Wszyscy pasażerowie pojazdu byli dobrymi przyjaciółmi, mieszkali na East Elmhurst, mieli od 19 do 21 lat. Jedna z tych osób obchodziła swoje urodziny.

Przez cały weekend w miejsce, gdzie doszło do tragedii, przychodziły pogrążone w rozpaczy rodziny zabitych. Matki, które straciły swoje dzieci, szlochały z bólu.

– Oni znali się od lat. Razem się wychowywali i dorastali. W każdą niedzielę chodzili do kościoła.

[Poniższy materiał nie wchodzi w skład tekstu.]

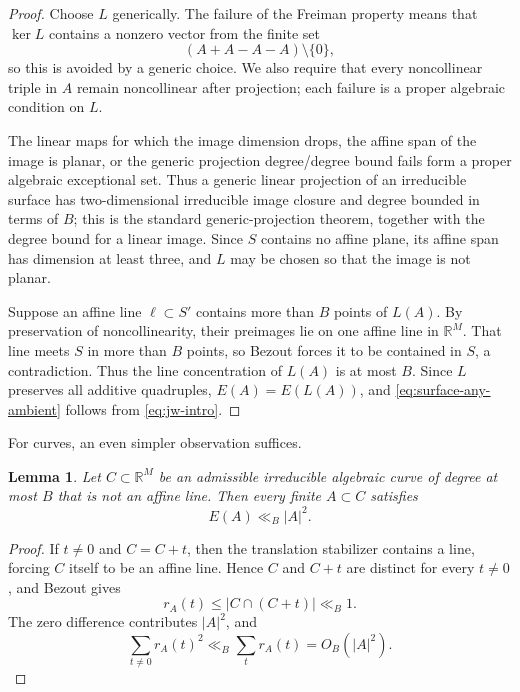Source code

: \documentclass[11pt]{amsart}
\numberwithin{equation}{section}
\newtheorem{lemma}[theorem]{Lemma}
\theoremstyle{definition}
\theoremstyle{remark}
\newcommand{\R}{\mathbb R}
\newcommand{\1}{\mathbf 1}
\newcommand{\card}[1]{\lvert #1\rvert}
\begin{document}
\begin{proof}
Choose $L$ generically.  The failure of the Freiman property means that $\ker L$ contains a nonzero vector from the finite set
\[
 (A+A-A-A)\setminus\{0\},
\]
so this is avoided by a generic choice.  We also require that every noncollinear triple in $A$ remain noncollinear after projection; each failure is a proper algebraic condition on $L$.

The linear maps for which the image dimension drops, the affine span of the image is planar, or the generic projection degree/degree bound fails form a proper algebraic exceptional set.  Thus a generic linear projection of an irreducible surface has two-dimensional irreducible image closure and degree bounded in terms of $B$; this is the standard generic-projection theorem, together with the degree bound for a linear image.  Since $S$ contains no affine plane, its affine span has dimension at least three, and $L$ may be chosen so that the image is not planar.

Suppose an affine line $\ell\subset S'$ contains more than $B$ points of $L(A)$.  By preservation of noncollinearity, their preimages lie on one affine line in $\R^M$.  That line meets $S$ in more than $B$ points, so Bezout forces it to be contained in $S$, a contradiction.  Thus the line concentration of $L(A)$ is at most $B$.  Since $L$ preserves all additive quadruples, $E(A)=E(L(A))$, and \eqref{eq:surface-any-ambient} follows from \eqref{eq:jw-intro}.
\end{proof}

For curves, an even simpler observation suffices.

\begin{lemma}\label{lem:curve-energy}
Let $C\subset\R^M$ be an admissible irreducible algebraic curve of degree at most $B$ that is not an affine line.  Then every finite $A\subset C$ satisfies
\begin{equation}\label{eq:curve-energy}
 E(A)\ll_B\card A^2.
\end{equation}
\end{lemma}

\begin{proof}
If $t\neq0$ and $C=C+t$, then the translation stabilizer contains a line, forcing $C$ itself to be an affine line.  Hence $C$ and $C+t$ are distinct for every $t\neq0$, and Bezout gives
\[
 r_A(t)\leq\card{C\cap(C+t)}\ll_B1.
\]
The zero difference contributes $\card A^2$, and
\[
 \sum_{t\neq0}r_A(t)^2\ll_B\sum_t r_A(t)=O_B(\card A^2).
\]
\end{proof}
\end{document}
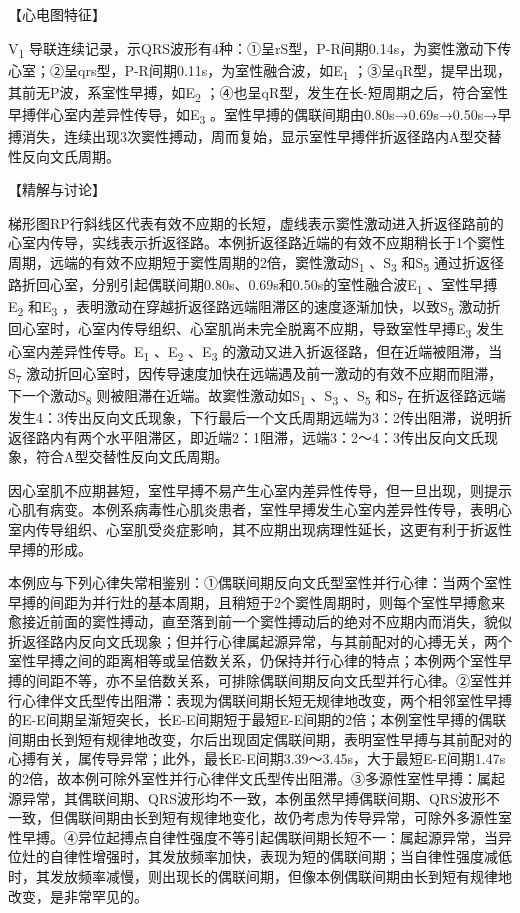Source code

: 【心电图特征】

V\textsubscript{1}
导联连续记录，示QRS波形有4种：①呈rS型，P-R间期0.14s，为窦性激动下传心室；②呈qrs型，P-R间期0.11s，为室性融合波，如E\textsubscript{1}
；③呈qR型，提早出现，其前无P波，系室性早搏，如E\textsubscript{2}
；④也呈qR型，发生在长-短周期之后，符合室性早搏伴心室内差异性传导，如E\textsubscript{3}
。室性早搏的偶联间期由0.80s→0.69s→0.50s→早搏消失，连续出现3次窦性搏动，周而复始，显示室性早搏伴折返径路内A型交替性反向文氏周期。

【精解与讨论】

梯形图RP行斜线区代表有效不应期的长短，虚线表示窦性激动进入折返径路前的心室内传导，实线表示折返径路。本例折返径路近端的有效不应期稍长于1个窦性周期，远端的有效不应期短于窦性周期的2倍，窦性激动S\textsubscript{1}
、S\textsubscript{3} 和S\textsubscript{5}
通过折返径路折回心室，分别引起偶联间期0.80s、0.69s和0.50s的室性融合波E\textsubscript{1}
、室性早搏E\textsubscript{2} 和E\textsubscript{3}
，表明激动在穿越折返径路远端阻滞区的速度逐渐加快，以致S\textsubscript{5}
激动折回心室时，心室内传导组织、心室肌尚未完全脱离不应期，导致室性早搏E\textsubscript{3}
发生心室内差异性传导。E\textsubscript{1} 、E\textsubscript{2}
、E\textsubscript{3}
的激动又进入折返径路，但在近端被阻滞，当S\textsubscript{7}
激动折回心室时，因传导速度加快在远端遇及前一激动的有效不应期而阻滞，下一个激动S\textsubscript{8}
则被阻滞在近端。故窦性激动如S\textsubscript{1} 、S\textsubscript{3}
、S\textsubscript{5} 和S\textsubscript{7}
在折返径路远端发生4：3传出反向文氏现象，下行最后一个文氏周期远端为3：2传出阻滞，说明折返径路内有两个水平阻滞区，即近端2：1阻滞，远端3：2～4：3传出反向文氏现象，符合A型交替性反向文氏周期。

因心室肌不应期甚短，室性早搏不易产生心室内差异性传导，但一旦出现，则提示心肌有病变。本例系病毒性心肌炎患者，室性早搏发生心室内差异性传导，表明心室内传导组织、心室肌受炎症影响，其不应期出现病理性延长，这更有利于折返性早搏的形成。

本例应与下列心律失常相鉴别：①偶联间期反向文氏型室性并行心律：当两个室性早搏的间距为并行灶的基本周期，且稍短于2个窦性周期时，则每个室性早搏愈来愈接近前面的窦性搏动，直至落到前一个窦性搏动后的绝对不应期内而消失，貌似折返径路内反向文氏现象；但并行心律属起源异常，与其前配对的心搏无关，两个室性早搏之间的距离相等或呈倍数关系，仍保持并行心律的特点；本例两个室性早搏的间距不等，亦不呈倍数关系，可排除偶联间期反向文氏型并行心律。②室性并行心律伴文氏型传出阻滞：表现为偶联间期长短无规律地改变，两个相邻室性早搏的E-E间期呈渐短突长，长E-E间期短于最短E-E间期的2倍；本例室性早搏的偶联间期由长到短有规律地改变，尔后出现固定偶联间期，表明室性早搏与其前配对的心搏有关，属传导异常；此外，最长E-E间期3.39～3.45s，大于最短E-E间期1.47s的2倍，故本例可除外室性并行心律伴文氏型传出阻滞。③多源性室性早搏：属起源异常，其偶联间期、QRS波形均不一致，本例虽然早搏偶联间期、QRS波形不一致，但偶联间期由长到短有规律地变化，故仍考虑为传导异常，可除外多源性室性早搏。④异位起搏点自律性强度不等引起偶联间期长短不一：属起源异常，当异位灶的自律性增强时，其发放频率加快，表现为短的偶联间期；当自律性强度减低时，其发放频率减慢，则出现长的偶联间期，但像本例偶联间期由长到短有规律地改变，是非常罕见的。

Przed nimi było całe życie! – opowiada nie mogąca powstrzymać łez Susan Martinez, sąsiadka ofiar. – Obie dziewczyny od lat przychodziły strzyc włosy do mojego salonu. Nie mogę uwierzyć, że w ten okrutny sposób zakończyło się ich młode życie – dodaje Sheila Ortiz fryzjerka...

Obecnie policja prowadzi śledztwo i ustala przyczynę dramatu. Kierowca pojazdu po kilku godzinach został zidentyfikowany, oficerowie śledczy przeprowadzili wstępne badania na obecność alkoholu i narkotyków w organizmie.